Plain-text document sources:
────────

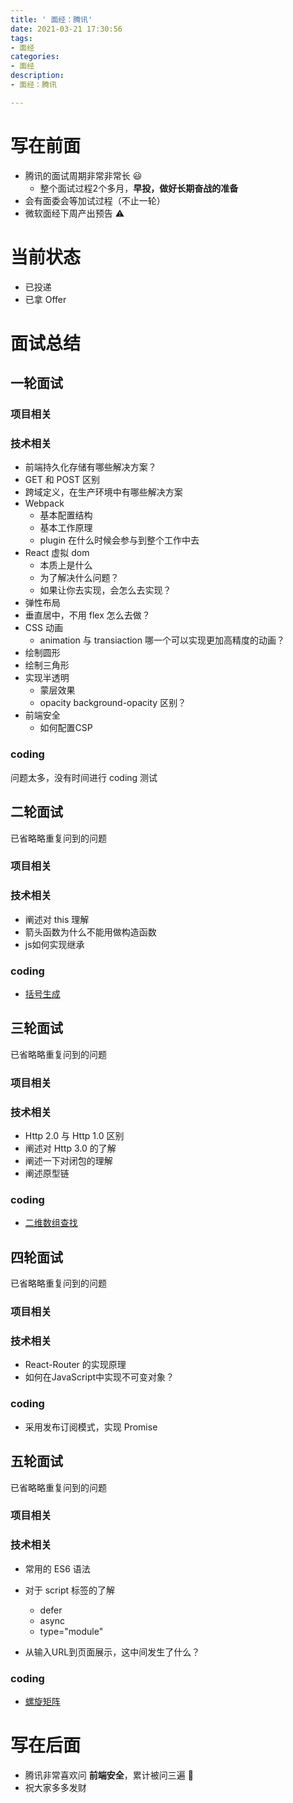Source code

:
 ```yaml
---
title: ' 面经：腾讯'
date: 2021-03-21 17:30:56
tags: 
- 面经
categories:
- 面经
description:
- 面经：腾讯

---
```




<style  type="text/css">
.lx-entry a {
    color: #191919;
    padding: 2px 0 1px 0;
    text-decoration: none;
    background-image: linear-gradient( transparent 0%, transparent calc(50% - 9px), rgba(247,65,65,.761) calc(50% - 9px), rgba(247,65,65,.761) 100% );
    transition: background-position 120ms ease-in-out, padding 120ms ease-in-out;
    background-size: 100% 200%;
    background-position: 0 0;
    word-break: break-word;
}

.lx-entry a:hover {
  background-image: linear-gradient( transparent 0%, transparent calc(50% - 9px), rgba(247,65,65,.761) calc(50% - 9px), rgba(247,65,65,.761) 100% );
  background-position: 0 100%;
}

.post-button a:hover {
  background-image: linear-gradient( transparent 0%, transparent calc(50% - 9px), transparent calc(50% - 9px), transparent 100% ) !important;
  background-position: 0 100% !important;
  outline: none !important;
  text-decoration: none !important;
}
</style>

# 写在前面
- 腾讯的面试周期非常非常长 😃
	- 整个面试过程2个多月，**早投，做好长期奋战的准备**
- 会有面委会等加试过程（不止一轮）
- 微软面经下周产出预告 ⚠️


<!-- more -->

# 当前状态
- 已投递
- 已拿 Offer


# 面试总结


## 一轮面试
### 项目相关
### 技术相关
- 前端持久化存储有哪些解决方案？
- GET 和 POST 区别
- 跨域定义，在生产环境中有哪些解决方案
- Webpack
    - 基本配置结构
    - 基本工作原理
    - plugin 在什么时候会参与到整个工作中去
- React 虚拟 dom
    - 本质上是什么
    - 为了解决什么问题？
    - 如果让你去实现，会怎么去实现？
- 弹性布局
- 垂直居中，不用 flex 怎么去做？
- CSS 动画
    - animation 与 transiaction 哪一个可以实现更加高精度的动画？
- 绘制圆形
- 绘制三角形
- 实现半透明
    - 蒙层效果
    - opacity background-opacity 区别？
- 前端安全
	- 如何配置CSP

### coding
问题太多，没有时间进行 coding 测试

## 二轮面试
已省略略重复问到的问题
### 项目相关
### 技术相关
- 阐述对 this 理解
- 箭头函数为什么不能用做构造函数
- js如何实现继承

### coding
- [括号生成](https://leetcode-cn.com/problems/generate-parentheses/)


## 三轮面试
已省略略重复问到的问题
### 项目相关
### 技术相关
- Http 2.0 与 Http 1.0 区别
- 阐述对 Http 3.0 的了解
- 阐述一下对闭包的理解
- 阐述原型链

### coding
- [二维数组查找](https://www.nowcoder.com/practice/abc3fe2ce8e146608e868a70efebf62e?tpId=13&tqId=11154&rp=1&ru=%2Fta%2Fcoding-interviews&qru=%2Fta%2Fcoding-interviews%2Fquestion-ranking&tab=answerKey)


## 四轮面试
已省略略重复问到的问题
### 项目相关
### 技术相关
- React-Router 的实现原理
- 如何在JavaScript中实现不可变对象？

### coding
- 采用发布订阅模式，实现 Promise


## 五轮面试
已省略略重复问到的问题
### 项目相关
### 技术相关
- 常用的 ES6 语法
- 对于 script 标签的了解
	- defer
	- async 
	- type="module"

- 从输入URL到页面展示，这中间发生了什么？

### coding
- [螺旋矩阵](https://www.nowcoder.com/practice/7edf70f2d29c4b599693dc3aaeea1d31?tpId=117&&tqId=693)

# 写在后面
- 腾讯非常喜欢问 **前端安全**，累计被问三遍 🤩
- 祝大家多多发财


<!-- more -->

────────

THE TASK » Starting at the line that contains "- animation 与", retype every line through the end of the records exactly, and nothing else.

EXERCISE ANSWER »
    - animation 与 transiaction 哪一个可以实现更加高精度的动画？
- 绘制圆形
- 绘制三角形
- 实现半透明
    - 蒙层效果
    - opacity background-opacity 区别？
- 前端安全
	- 如何配置CSP

### coding
问题太多，没有时间进行 coding 测试

## 二轮面试
已省略略重复问到的问题
### 项目相关
### 技术相关
- 阐述对 this 理解
- 箭头函数为什么不能用做构造函数
- js如何实现继承

### coding
- [括号生成](https://leetcode-cn.com/problems/generate-parentheses/)


## 三轮面试
已省略略重复问到的问题
### 项目相关
### 技术相关
- Http 2.0 与 Http 1.0 区别
- 阐述对 Http 3.0 的了解
- 阐述一下对闭包的理解
- 阐述原型链

### coding
- [二维数组查找](https://www.nowcoder.com/practice/abc3fe2ce8e146608e868a70efebf62e?tpId=13&tqId=11154&rp=1&ru=%2Fta%2Fcoding-interviews&qru=%2Fta%2Fcoding-interviews%2Fquestion-ranking&tab=answerKey)


## 四轮面试
已省略略重复问到的问题
### 项目相关
### 技术相关
- React-Router 的实现原理
- 如何在JavaScript中实现不可变对象？

### coding
- 采用发布订阅模式，实现 Promise


## 五轮面试
已省略略重复问到的问题
### 项目相关
### 技术相关
- 常用的 ES6 语法
- 对于 script 标签的了解
	- defer
	- async 
	- type="module"

- 从输入URL到页面展示，这中间发生了什么？

### coding
- [螺旋矩阵](https://www.nowcoder.com/practice/7edf70f2d29c4b599693dc3aaeea1d31?tpId=117&&tqId=693)

# 写在后面
- 腾讯非常喜欢问 **前端安全**，累计被问三遍 🤩
- 祝大家多多发财


<!-- more -->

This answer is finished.